*** Exercise inputs ***

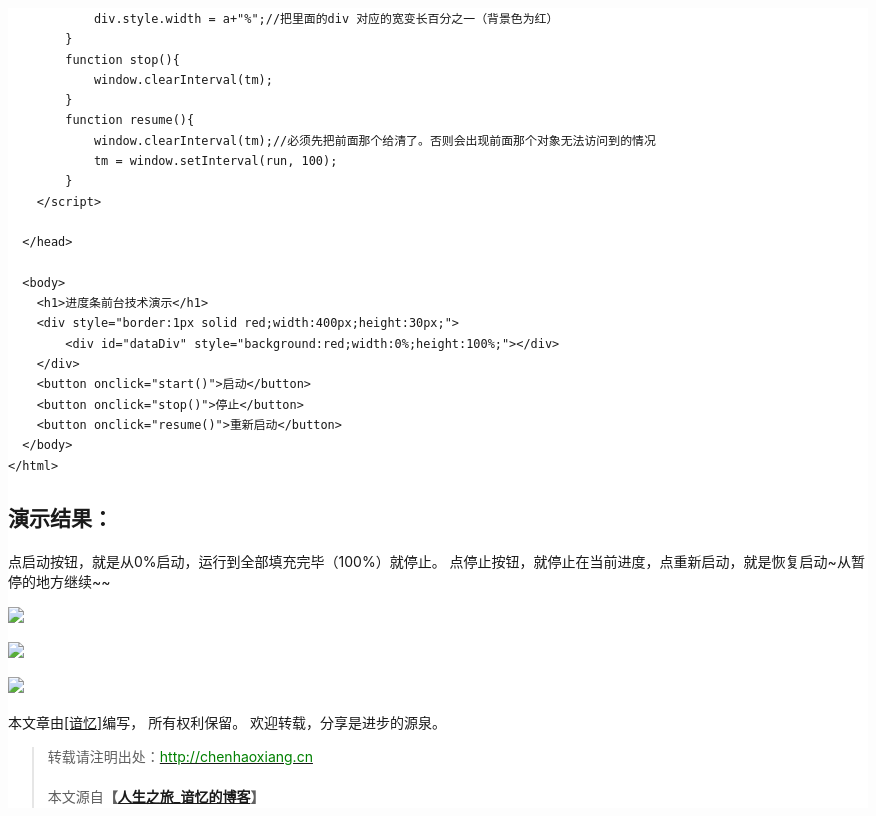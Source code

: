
 ```
  			div.style.width = a+"%";//把里面的div 对应的宽变长百分之一（背景色为红）
  		}
  		function stop(){
  			window.clearInterval(tm);
  		}
  		function resume(){
  			window.clearInterval(tm);//必须先把前面那个给清了。否则会出现前面那个对象无法访问到的情况
  			tm = window.setInterval(run, 100);
  		}
  	</script>
  
  </head>
  
  <body>
  	<h1>进度条前台技术演示</h1>
  	<div style="border:1px solid red;width:400px;height:30px;">
  		<div id="dataDiv" style="background:red;width:0%;height:100%;"></div>
  	</div>
	<button onclick="start()">启动</button>
	<button onclick="stop()">停止</button>
	<button onclick="resume()">重新启动</button>
  </body>
</html>

```

演示结果：
-----

点启动按钮，就是从0%启动，运行到全部填充完毕（100%）就停止。
点停止按钮，就停止在当前进度，点重新启动，就是恢复启动~从暂停的地方继续~~

![](http://img.blog.csdn.net/20160723012040134)

![](http://img.blog.csdn.net/20160723012052322)

![](http://img.blog.csdn.net/20160723012059525)




本文章由<a href="http://chenhaoxiang.cn/">[谙忆]</a>编写， 所有权利保留。 
欢迎转载，分享是进步的源泉。
<blockquote cite='陈浩翔'>
<p background-color='#D3D3D3'>转载请注明出处：<a href='http://chenhaoxiang.cn'><font color="green">http://chenhaoxiang.cn</font></a><br><br>
本文源自<strong>【<a href='http://chenhaoxiang.cn' target='_blank'>人生之旅_谙忆的博客</a>】</strong></p>
</blockquote>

*** End of Exercise inputs ***

When a line among the entries above contains "style", copy it.

## Written reply
  			div.style.width = a+"%";//把里面的div 对应的宽变长百分之一（背景色为红）
  	<div style="border:1px solid red;width:400px;height:30px;">
  		<div id="dataDiv" style="background:red;width:0%;height:100%;"></div>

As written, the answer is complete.